There’s something about Japan…

Why did I visit Japan?

I expected to enjoy the food and the scenery; I anticipated seeing cutting-edge technology; I already knew from working with them that I liked Japanese people. The country seemed slightly exotic without being intimidating. A tour of Japan felt like a suitably ‘special’ holiday to mark my retirement, especially as we chose the cherry blossom tour which takes place around the time of our wedding anniversary.

Many Japanese celebrate cherry blossom season with a hanami party, which is a picnic under the cherry trees. On day two of the tour, our group was going to enjoy its very own hanami party! Unfortunately, the weather was poor, cold and wet, and we picnicked in the rain. Our tour guide had prepared copies of a traditional Japanese cherry blossom song for us to sing, and provided a recorded accompaniment. We sang it. It all felt a little silly.

Until the next day.

We took a boat trip on the Sumida River, and there, in the background, was the cherry blossom song, ‘Sakura, Sakura’, we had sung the day before. Suddenly, the symbolism of cherry blossom made perfect emotional sense. I don’t think I can explain it; it’s something you need to experience before you can even begin to understand it. It goes way beyond the obvious reading of the transience of beauty.

Then, a few days later, Mount Fuji. What is it about that peak that makes it so potent? I’m not Japanese; it’s not a national icon of mine; and yet seeing it evoked a sense of awe in me. And it wasn’t just my response. We were travelling by bus, and the whole busload of us  gasped (and I really mean that – you could hear the sharp intake of breath) as we first saw the mountain.

Mount Fuji 2 170413

In the afternoon, I walked a short way along the ancient Tokkaido highway, which is planted on either side with 400-year-old cedars. There was one especially majestic tree. I stopped and rested my hand against its trunk. Abruptly I felt…disrespectful. I felt as though it would have been more appropriate to have bowed to the tree.

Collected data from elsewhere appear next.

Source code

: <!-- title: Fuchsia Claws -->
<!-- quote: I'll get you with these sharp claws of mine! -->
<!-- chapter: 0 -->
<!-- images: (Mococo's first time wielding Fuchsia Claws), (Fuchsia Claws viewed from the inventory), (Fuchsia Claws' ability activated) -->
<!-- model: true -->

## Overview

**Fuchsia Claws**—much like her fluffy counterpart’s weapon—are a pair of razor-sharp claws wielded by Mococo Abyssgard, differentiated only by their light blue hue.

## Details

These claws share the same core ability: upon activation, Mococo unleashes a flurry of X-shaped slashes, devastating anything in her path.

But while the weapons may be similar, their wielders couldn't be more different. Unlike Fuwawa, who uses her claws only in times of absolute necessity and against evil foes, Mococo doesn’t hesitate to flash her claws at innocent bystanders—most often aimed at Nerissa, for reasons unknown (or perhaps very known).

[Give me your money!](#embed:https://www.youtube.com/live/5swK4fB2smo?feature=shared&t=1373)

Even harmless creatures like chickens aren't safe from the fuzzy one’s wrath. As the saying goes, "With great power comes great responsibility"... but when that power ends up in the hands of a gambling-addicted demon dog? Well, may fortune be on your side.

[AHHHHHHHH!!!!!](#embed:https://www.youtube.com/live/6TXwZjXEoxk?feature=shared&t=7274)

The next day we saw the Miyako Odori. I have rarely watched a performance of such intensity. I understand some of the theatrical devices that made it so powerful, but there’s more to it than that. Once again, it leads back to cherry blossom, the exquisite beauty of the world that humans are privileged to share for a short period.

Miyajima 170413

This holiday has changed me. A small part of that change is that I feel more tranquil. I haven’t changed my religious belief; I’m certainly not a Shintoist, or an animist; but I’ve experienced emotional responses that go beyond my ability to understand or describe them more than superficially. I’m glad of those experiences; I’m the richer for them.

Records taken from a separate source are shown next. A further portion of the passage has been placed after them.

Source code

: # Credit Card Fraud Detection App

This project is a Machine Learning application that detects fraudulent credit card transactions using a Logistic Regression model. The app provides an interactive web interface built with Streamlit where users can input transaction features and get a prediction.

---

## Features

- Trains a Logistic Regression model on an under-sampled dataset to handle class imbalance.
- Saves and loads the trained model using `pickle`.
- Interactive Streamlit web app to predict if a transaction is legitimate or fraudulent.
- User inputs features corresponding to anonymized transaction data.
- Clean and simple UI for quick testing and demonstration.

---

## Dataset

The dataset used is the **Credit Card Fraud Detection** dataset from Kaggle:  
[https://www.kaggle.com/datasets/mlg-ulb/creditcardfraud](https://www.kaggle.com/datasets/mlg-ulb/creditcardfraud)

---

It was a good holiday. Thank you, Japan!

A picnic in the rain

The weather forecast today for Tokyo was for rain and a maximum temperature of 6°C. It helpfully added that 6°C would feel like 1°C. So where was I at 12:30? In the Imperial Palace Outer Garden, eating a picnic in the rain, on a plastic sheet, with no shoes on. Yes, you read that correctly; I had no shoes on. To be fair, the food was both tasty and filling.

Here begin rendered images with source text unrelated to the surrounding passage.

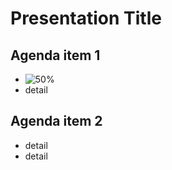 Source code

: # Presentation Title

## Agenda item 1
- ![50%](https://progress-bar.dev/50)
- detail

## Agenda item 2
- detail
- detail
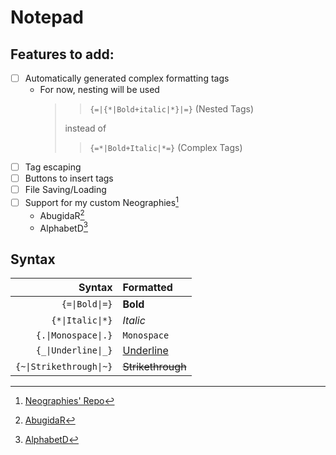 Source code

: ﻿# Notepad

## Features to add:

- [ ] Automatically generated complex formatting tags
	- For now, nesting will be used
		>> `{=|{*|Bold+italic|*}|=}`
		>> (Nested Tags)
		>
		> instead of
		>
		>> `{=*|Bold+Italic|*=}`
		>> (Complex Tags)
- [ ] Tag escaping
- [ ] Buttons to insert tags
- [ ] File Saving/Loading
- [ ] Support for my custom Neographies[^Neo]
    - AbugidaR[^AbR]
    - AlphabetD[^AlD]

## Syntax

|Syntax|Formatted|
|-:|:-|
|`{=\|Bold\|=}`|**Bold**|
|`{*\|Italic\|*}`|*Italic*|
|`{.\|Monospace\|.}`|`Monospace`|
|`{_\|Underline\|_}`|<ins>Underline</ins>|
|`{~\|Strikethrough\|~}`|<s>Strikethrough</s>|

[^Neo]: [Neographies' Repo]()

[^AbR]: [AbugidaR](https://github.com/JactusTheCactus/conscript-font-gen/tree/eb32dcf2e69f757c483aa0ffe4746b8387cea251/AbugidaR)

[^AlD]: [AlphabetD](https://github.com/JactusTheCactus/conscript-font-gen/tree/eb32dcf2e69f757c483aa0ffe4746b8387cea251/AlphabetD) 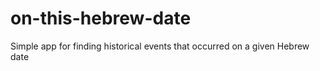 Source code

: # on-this-hebrew-date
Simple app for finding historical events that occurred on a given Hebrew date

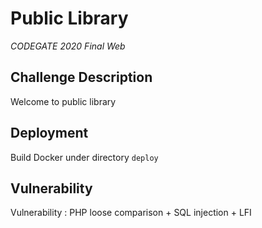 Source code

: # Public Library
*CODEGATE 2020 Final Web*

## Challenge Description
Welcome to public library

## Deployment
Build Docker under directory `deploy`

## Vulnerability
Vulnerability : PHP loose comparison + SQL injection + LFI
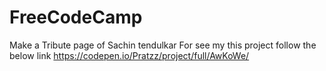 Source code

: # FreeCodeCamp
Make a Tribute page of Sachin tendulkar
For see my this project follow the below link
https://codepen.io/Pratzz/project/full/AwKoWe/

Tokyo cherry blossom picnic 170401

And we were, too, under a magnificent cherry tree in almost full bloom. I am sure this will bring me enormous good fortune over the next twelve months, just as soon as I’ve recovered from the pneumonia. We sang a song about the blossom

“Sakura, sakura, yayoi no sarawa miwatasu kagiri

Kasumika kumokanioi zo izuru, izaya izaya mini yukan.”

In the morning we had visited the Tsukiji fish market. This is made up of an outer market, which has unrestricted public access. It’s a maze of literally hundreds of small retail outlets, which are not food stalls exactly, but I struggle to call them shops, as they are completely open to the street at the front. They sell fish, fish derivatives (like flaked bonito tuna), fruit and veg, processed fruit and veg, and general small items. And there are lots and lots of micro-eateries mostly with disproportionately long queues. It’s crowded.

Tokyo fish market outer 170401

The inner market is where the serious business takes place, with £15m of fish being traded every day, and a where a large tuna can fetch hundreds of thousands of dollars. Public access is restricted to a period after 10:00, when the busiest time is past. Again, it’s crowded. It’s also hazardous, with motorised trolleys whizzing unexpectedly round corners. They have de facto right of way; pedestrians must dodge! The visit was very worthwhile, because it gave us a view of some of the things that happen behind the scenes to enable visitors like me, and of course the residents of the city, to enjoy our daily life. Here are people working in cold, wet, crowded, hazardous conditions, for not very much money. For them, life is hard, and we could see that it was.

After our picnic, we strolled in the Imperial Palace Eastern Garden.

Tokyo cherry blossom 170401

There are castle ruins, a pond with koi, and a small museum with woodblock prints. And some of them are beautiful, indeed, one of them is amongst the most beautiful objects I’ve ever seen in my life and I shall never forget it. It depicted rain at dawn on a shrine. The light from the rising sun was wonderfully captured, and the shrine glowed translucent. Utter perfection!